Task item: Please reproduce all of the data below exactly, leaving each picture out.

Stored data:

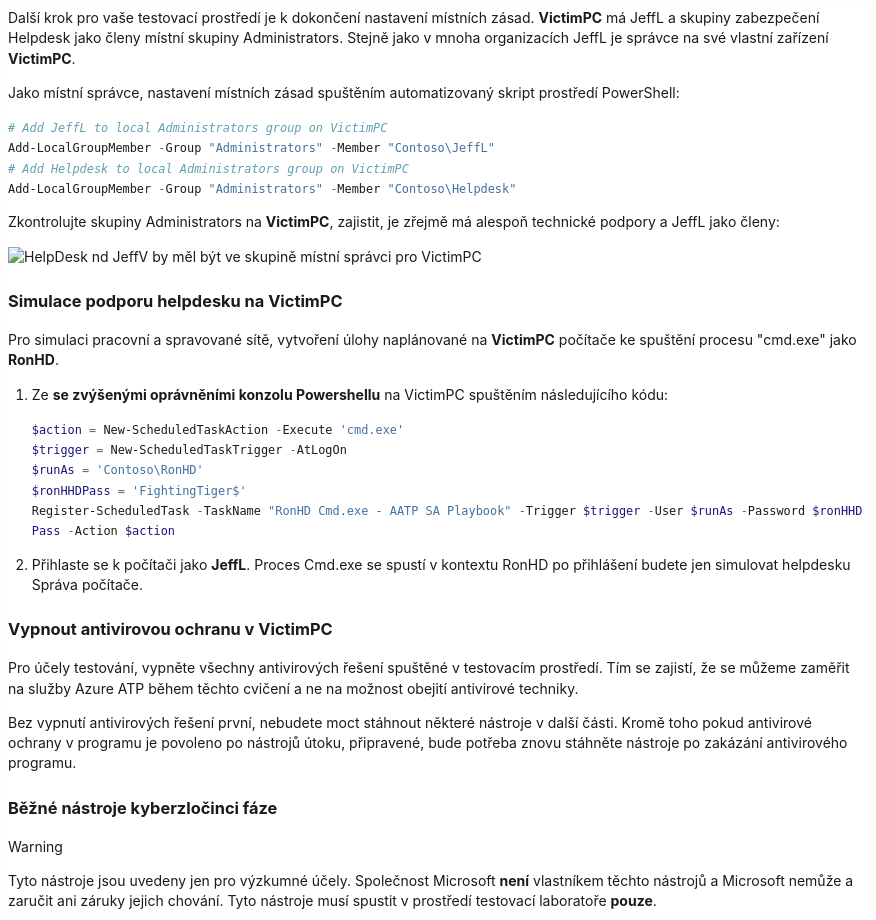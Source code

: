 Další krok pro vaše testovací prostředí je k dokončení nastavení místních zásad. **VictimPC** má JeffL a skupiny zabezpečení Helpdesk jako členy místní skupiny Administrators. Stejně jako v mnoha organizacích JeffL je správce na své vlastní zařízení **VictimPC**.

Jako místní správce, nastavení místních zásad spuštěním automatizovaný skript prostředí PowerShell:

``` PowerShell
# Add JeffL to local Administrators group on VictimPC
Add-LocalGroupMember -Group "Administrators" -Member "Contoso\JeffL"
# Add Helpdesk to local Administrators group on VictimPC
Add-LocalGroupMember -Group "Administrators" -Member "Contoso\Helpdesk"
```

Zkontrolujte skupiny Administrators na **VictimPC**, zajistit, je zřejmě má alespoň technické podpory a JeffL jako členy:

![HelpDesk nd JeffV by měl být ve skupině místní správci pro VictimPC](media/playbook-labsetup-localgrouppolicies2.png)

### <a name="helpdesk-simulation"></a> Simulace podporu helpdesku na VictimPC

Pro simulaci pracovní a spravované sítě, vytvoření úlohy naplánované na **VictimPC** počítače ke spuštění procesu "cmd.exe" jako **RonHD**.

1. Ze **se zvýšenými oprávněními konzolu Powershellu** na VictimPC spuštěním následujícího kódu:

    ``` PowerShell
    $action = New-ScheduledTaskAction -Execute 'cmd.exe'
    $trigger = New-ScheduledTaskTrigger -AtLogOn
    $runAs = 'Contoso\RonHD'
    $ronHHDPass = 'FightingTiger$'
    Register-ScheduledTask -TaskName "RonHD Cmd.exe - AATP SA Playbook" -Trigger $trigger -User $runAs -Password $ronHHDPass -Action $action
    ```

2. Přihlaste se k počítači jako **JeffL**. Proces Cmd.exe se spustí v kontextu RonHD po přihlášení budete jen simulovat helpdesku Správa počítače.

### <a name="turn-off-antivirus-on-victimpc"></a>Vypnout antivirovou ochranu v VictimPC

Pro účely testování, vypněte všechny antivirových řešení spuštěné v testovacím prostředí. Tím se zajistí, že se můžeme zaměřit na služby Azure ATP během těchto cvičení a ne na možnost obejití antivirové techniky.

Bez vypnutí antivirových řešení první, nebudete moct stáhnout některé nástroje v další části. Kromě toho pokud antivirové ochrany v programu je povoleno po nástrojů útoku, připravené, bude potřeba znovu stáhněte nástroje po zakázání antivirového programu.

### <a name="stage-common-hacker-tools"></a>Běžné nástroje kyberzločinci fáze

> [!WARNING]
> Tyto nástroje jsou uvedeny jen pro výzkumné účely. Společnost Microsoft **není** vlastníkem těchto nástrojů a Microsoft nemůže a zaručit ani záruky jejich chování. Tyto nástroje musí spustit v prostředí testovací laboratoře **pouze**.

Answer section:
Source code

: Další krok pro vaše testovací prostředí je k dokončení nastavení místních zásad. **VictimPC** má JeffL a skupiny zabezpečení Helpdesk jako členy místní skupiny Administrators. Stejně jako v mnoha organizacích JeffL je správce na své vlastní zařízení **VictimPC**.

Jako místní správce, nastavení místních zásad spuštěním automatizovaný skript prostředí PowerShell:

``` PowerShell
# Add JeffL to local Administrators group on VictimPC
Add-LocalGroupMember -Group "Administrators" -Member "Contoso\JeffL"
# Add Helpdesk to local Administrators group on VictimPC
Add-LocalGroupMember -Group "Administrators" -Member "Contoso\Helpdesk"
```

Zkontrolujte skupiny Administrators na **VictimPC**, zajistit, je zřejmě má alespoň technické podpory a JeffL jako členy:

![HelpDesk nd JeffV by měl být ve skupině místní správci pro VictimPC](media/playbook-labsetup-localgrouppolicies2.png)

### <a name="helpdesk-simulation"></a> Simulace podporu helpdesku na VictimPC

Pro simulaci pracovní a spravované sítě, vytvoření úlohy naplánované na **VictimPC** počítače ke spuštění procesu "cmd.exe" jako **RonHD**.

1. Ze **se zvýšenými oprávněními konzolu Powershellu** na VictimPC spuštěním následujícího kódu:

    ``` PowerShell
    $action = New-ScheduledTaskAction -Execute 'cmd.exe'
    $trigger = New-ScheduledTaskTrigger -AtLogOn
    $runAs = 'Contoso\RonHD'
    $ronHHDPass = 'FightingTiger$'
    Register-ScheduledTask -TaskName "RonHD Cmd.exe - AATP SA Playbook" -Trigger $trigger -User $runAs -Password $ronHHDPass -Action $action
    ```

2. Přihlaste se k počítači jako **JeffL**. Proces Cmd.exe se spustí v kontextu RonHD po přihlášení budete jen simulovat helpdesku Správa počítače.

### <a name="turn-off-antivirus-on-victimpc"></a>Vypnout antivirovou ochranu v VictimPC

Pro účely testování, vypněte všechny antivirových řešení spuštěné v testovacím prostředí. Tím se zajistí, že se můžeme zaměřit na služby Azure ATP během těchto cvičení a ne na možnost obejití antivirové techniky.

Bez vypnutí antivirových řešení první, nebudete moct stáhnout některé nástroje v další části. Kromě toho pokud antivirové ochrany v programu je povoleno po nástrojů útoku, připravené, bude potřeba znovu stáhněte nástroje po zakázání antivirového programu.

### <a name="stage-common-hacker-tools"></a>Běžné nástroje kyberzločinci fáze

> [!WARNING]
> Tyto nástroje jsou uvedeny jen pro výzkumné účely. Společnost Microsoft **není** vlastníkem těchto nástrojů a Microsoft nemůže a zaručit ani záruky jejich chování. Tyto nástroje musí spustit v prostředí testovací laboratoře **pouze**.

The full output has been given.